If your stomach is too unsettled to eat solid food, start with ginger. Compounds in ginger root speed up the movement of food through your digestive tract and act directly on nausea signals in both the gut and the brain. Studies on nausea from various causes have found that doses as low as 250 mg of ginger (about a quarter teaspoon of ground ginger) can provide relief, with 1 gram per day being the sweet spot. Higher doses don’t appear to work better.

Ginger tea is the easiest option. Steep a few slices of fresh ginger in hot water for five to ten minutes. Ginger ale is less effective because most commercial brands contain very little actual ginger and a lot of sugar, though the carbonation alone can sometimes settle mild nausea.

Electrolyte-Rich Drinks and Broth

Plain water rehydrates you, but it doesn’t replace the sodium, potassium, and magnesium you lost. Bone broth or chicken broth is one of the best options because it’s warm, easy to sip, and naturally contains sodium and other minerals. It also provides a small amount of protein without demanding much from your digestive system.

Coconut water is another strong choice, delivering potassium and magnesium in a form your body absorbs quickly. If you’re reaching for a sports drink or electrolyte powder, look for one that contains all three major electrolytes: sodium, potassium, and magnesium. Avoid anything loaded with added sugar, which can worsen nausea.

Leafy Greens and Asparagus

Spinach, broccoli, and other dark leafy greens are rich in folate, one of the B vitamins most depleted by alcohol. Your body loses folate through decreased absorption in the gut and increased excretion through the kidneys when you drink. A handful of spinach in a smoothie or alongside eggs is an easy way to start replenishing it.

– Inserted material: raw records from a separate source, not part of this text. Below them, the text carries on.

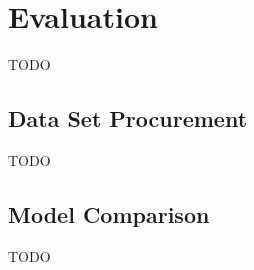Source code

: \chapter{Evaluation}
\label{chap:Evaluation}

TODO

\section{Data Set Procurement}

TODO

\section{Model Comparison}

TODO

Asparagus is worth highlighting because it’s rich in a range of amino acids, minerals like selenium and zinc, and is about 94% water. Research has also found that polysaccharides in asparagus support liver health by improving gut barrier function, though the practical benefit of eating a few spears the morning after is modest. Still, it’s a nutrient-dense vegetable that checks several boxes at once.

What to Avoid

Greasy food is the most common hangover “cure” that doesn’t actually work. A burger or plate of bacon after drinking won’t absorb the alcohol (it’s already in your bloodstream) and the high fat content can further irritate your already-inflamed stomach lining. Greasy food before drinking is a different story: fat slows alcohol absorption. But the morning after, it’s more likely to make nausea worse.

Spicy foods, highly acidic foods like citrus juice or tomato-based dishes, and fried foods can all aggravate the gastritis that alcohol causes. Coffee is a diuretic, which can deepen dehydration, though a small cup is unlikely to cause major harm if you’re also drinking water. If your stomach is very upset, avoid dairy, which can be harder to digest when your gut is inflamed.

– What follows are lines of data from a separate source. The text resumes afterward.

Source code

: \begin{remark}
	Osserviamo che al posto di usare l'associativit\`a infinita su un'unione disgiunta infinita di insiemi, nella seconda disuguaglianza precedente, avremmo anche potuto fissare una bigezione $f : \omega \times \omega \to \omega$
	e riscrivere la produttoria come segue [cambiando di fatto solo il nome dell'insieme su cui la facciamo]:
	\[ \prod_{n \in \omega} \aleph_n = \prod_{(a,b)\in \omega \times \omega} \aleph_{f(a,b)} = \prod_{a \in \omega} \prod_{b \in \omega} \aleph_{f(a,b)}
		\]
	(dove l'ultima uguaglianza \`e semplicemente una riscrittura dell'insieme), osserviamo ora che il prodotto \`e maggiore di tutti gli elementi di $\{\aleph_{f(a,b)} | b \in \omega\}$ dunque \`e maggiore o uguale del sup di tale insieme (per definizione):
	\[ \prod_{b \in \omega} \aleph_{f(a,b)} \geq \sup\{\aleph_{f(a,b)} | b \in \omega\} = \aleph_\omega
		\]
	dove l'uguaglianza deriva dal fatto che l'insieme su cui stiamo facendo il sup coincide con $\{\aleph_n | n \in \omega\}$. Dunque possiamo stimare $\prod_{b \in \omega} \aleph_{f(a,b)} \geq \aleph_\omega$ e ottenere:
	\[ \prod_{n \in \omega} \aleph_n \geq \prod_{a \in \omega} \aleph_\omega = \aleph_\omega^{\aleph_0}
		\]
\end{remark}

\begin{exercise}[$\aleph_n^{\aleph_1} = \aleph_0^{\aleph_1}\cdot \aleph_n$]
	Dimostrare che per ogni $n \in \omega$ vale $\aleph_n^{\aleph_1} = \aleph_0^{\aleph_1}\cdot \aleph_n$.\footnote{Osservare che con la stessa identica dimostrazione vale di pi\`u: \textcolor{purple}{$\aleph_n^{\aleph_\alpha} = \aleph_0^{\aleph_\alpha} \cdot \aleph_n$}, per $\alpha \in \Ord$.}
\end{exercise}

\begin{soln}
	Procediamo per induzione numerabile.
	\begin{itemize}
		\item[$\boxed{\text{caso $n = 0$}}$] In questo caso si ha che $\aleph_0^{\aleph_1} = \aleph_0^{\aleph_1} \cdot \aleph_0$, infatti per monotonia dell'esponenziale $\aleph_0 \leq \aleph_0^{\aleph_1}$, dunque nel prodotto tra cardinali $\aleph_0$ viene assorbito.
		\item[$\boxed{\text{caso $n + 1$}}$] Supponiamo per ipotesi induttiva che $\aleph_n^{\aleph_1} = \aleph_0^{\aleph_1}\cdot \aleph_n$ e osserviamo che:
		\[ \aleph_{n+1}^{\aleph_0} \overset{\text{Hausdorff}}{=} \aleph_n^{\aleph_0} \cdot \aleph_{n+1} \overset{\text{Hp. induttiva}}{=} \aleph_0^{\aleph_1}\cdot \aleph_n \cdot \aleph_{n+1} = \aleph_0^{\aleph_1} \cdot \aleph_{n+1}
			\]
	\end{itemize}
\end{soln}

A Practical Hangover Meal Plan

If you can barely keep anything down, start small: sip ginger tea or broth, nibble on a banana, and drink water or an electrolyte beverage. Give your stomach 30 to 60 minutes to settle.

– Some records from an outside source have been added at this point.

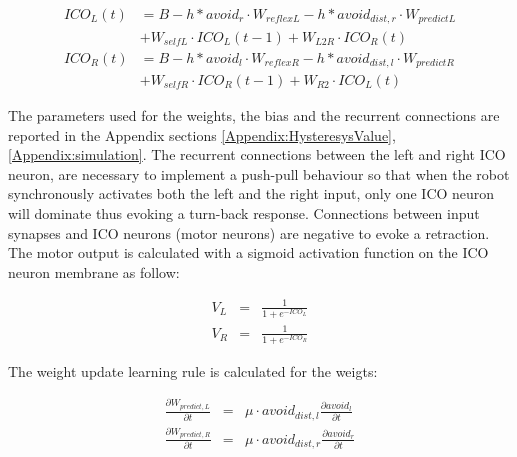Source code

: \begin{eqnarray}
ICO_{L}(t)&=B-h \ast avoid_r\cdot W_{reflexL}-h \ast avoid_{dist,r}\cdot W_{predictL}\\ \nonumber
	  &+W_{selfL}\cdot ICO_{L}(t-1) + W_{L2R}\cdot ICO_{R}(t) \label{eq:ICO:L1} \\ 
ICO_{R}(t)&=B-h \ast avoid_l\cdot W_{reflexR}-h \ast avoid_{dist,l}\cdot W_{predictR}\\ \nonumber
	  &+W_{selfR}\cdot ICO_{R}(t-1) + W_{R2}\cdot ICO_{L}(t)  \label{eq:ICO:R1}
\end{eqnarray}

The parameters used for the weights, the bias and the recurrent connections are
reported in the Appendix sections \ref{Appendix:HysteresysValue},\ref{Appendix:simulation}.
The recurrent connections between the left and right ICO neuron, are necessary
to implement a push-pull behaviour so that when the robot synchronously activates
both the left and the right input, only one ICO neuron will dominate thus evoking
a turn-back response. 
Connections between input synapses and ICO neurons (motor neurons) are
negative to evoke a retraction. 
The motor output is calculated with a sigmoid activation function on the ICO neuron
membrane as follow:

\begin{eqnarray}
V_{L}&=& \frac{1}{1+e^{-ICO_{L}}}\\
V_{R}&=& \frac{1}{1+e^{-ICO_{R}}}
\end{eqnarray}

The weight update learning rule is calculated for the weigts:

\begin{eqnarray}
\frac{\partial W_{predict,L}}{\partial t}&=& \mu \cdot avoid_{dist,l} \frac{\partial avoid_{l}}{\partial t}\\
\frac{\partial W_{predict,R}}{\partial t}&=& \mu \cdot avoid_{dist,r} \frac{\partial avoid_{r}}{\partial t}
\end{eqnarray}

Once you can tolerate more food, a solid hangover meal looks like this: scrambled eggs with spinach on sprouted grain toast, a glass of coconut water, and a side of sliced watermelon. This combination hits every recovery target. You get B vitamins and amino acids from the eggs, folate from the spinach, complex carbohydrates from the toast, electrolytes from the coconut water, and hydration plus fructose from the watermelon. It’s not complicated, but it covers what your body actually needs to recover faster.